African Americans are under-represented in rheumatoid arthritis (RA) research and factors associated with the two main RA disease outcomes, radiographic damage and functional disability, have been insufficiently studied. The objective of this project was to examine such factors using data from the Consortium for the Longitudinal Evaluation of African Americans with rheumatoid arthritis (CLEAR), a longitudinal cohort of African American patients with recent onset RA. The association between baseline generalized bone mineral density and radiographic damage at 3 years disease duration was examined among 141 subjects. The total radiographic damage score at 3-years of disease duration in subjects with reduced bone density at the femoral neck was twice that in subjects with healthy bone density (p=0.0084).
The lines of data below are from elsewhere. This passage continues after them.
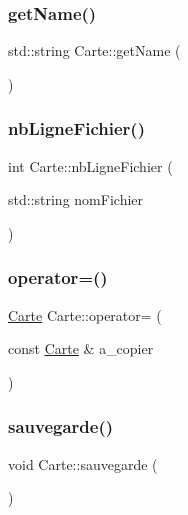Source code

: \mbox{\label{class_carte_a376e889c21215615bfa3b5068f46e646}} 
\subsubsection{\texorpdfstring{get\+Name()}{getName()}}
{\footnotesize\ttfamily std\+::string Carte\+::get\+Name (\begin{DoxyParamCaption}{ }\end{DoxyParamCaption})}

\mbox{\label{class_carte_a2cd533b7b1a04298a19e7eef566bc7f1}} 
\subsubsection{\texorpdfstring{nb\+Ligne\+Fichier()}{nbLigneFichier()}}
{\footnotesize\ttfamily int Carte\+::nb\+Ligne\+Fichier (\begin{DoxyParamCaption}\item[{std\+::string}]{nom\+Fichier }\end{DoxyParamCaption})}

\mbox{\label{class_carte_a29068ef0d4091cc04a1cd66b0c84bb97}} 
\subsubsection{\texorpdfstring{operator=()}{operator=()}}
{\footnotesize\ttfamily \hyperlink{class_carte}{Carte} Carte\+::operator= (\begin{DoxyParamCaption}\item[{const \hyperlink{class_carte}{Carte} \&}]{a\+\_\+copier }\end{DoxyParamCaption})}

\mbox{\label{class_carte_aceb1051f87ed3c407bfcf25fe4cc7778}} 
\subsubsection{\texorpdfstring{sauvegarde()}{sauvegarde()}}
{\footnotesize\ttfamily void Carte\+::sauvegarde (\begin{DoxyParamCaption}{ }\end{DoxyParamCaption})}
No association was found for lumbar spine reduced bone density with radiographic damage score. B-cells play a crucial role in the pathogenesis of RA. B-cell genetic variants associated with RA susceptibility in Caucasian and Asian populations (BANK1 variant rs10516487 and BLK variants rs13277113 and rs2736240) were not associated with autoantibody production or radiographic damage in the CLEAR subjects. To our knowledge, there has been no longitudinal study to examine physical function in African American RA patients. Our subjects reported significant functional disability at baseline and at the 3-year follow-up visit. Female sex, fatigue and functional disability at baseline were associated with 3-year disability and anti-TNF treatment was not found to influence the outcome. In summary, we replicated the association between BMD and radiographic damage in our patients despite known ethnic/racial differences in bone density and bone metabolism. The selected B-cell disease susceptibility variants were not associated with autoantibody production or radiographic damage. High levels of functional disability were reported, exceeding those reported by subjects from earlier inception cohorts when biologic agents were not yet available and disproportionate to their disease duration and the amount of structural damage. Our findings call for studies of interventions to assist African American patients with RA of recent onset to cope with the disease and advocate the conduct of racial/ethnic specific investigations involving genetic factors.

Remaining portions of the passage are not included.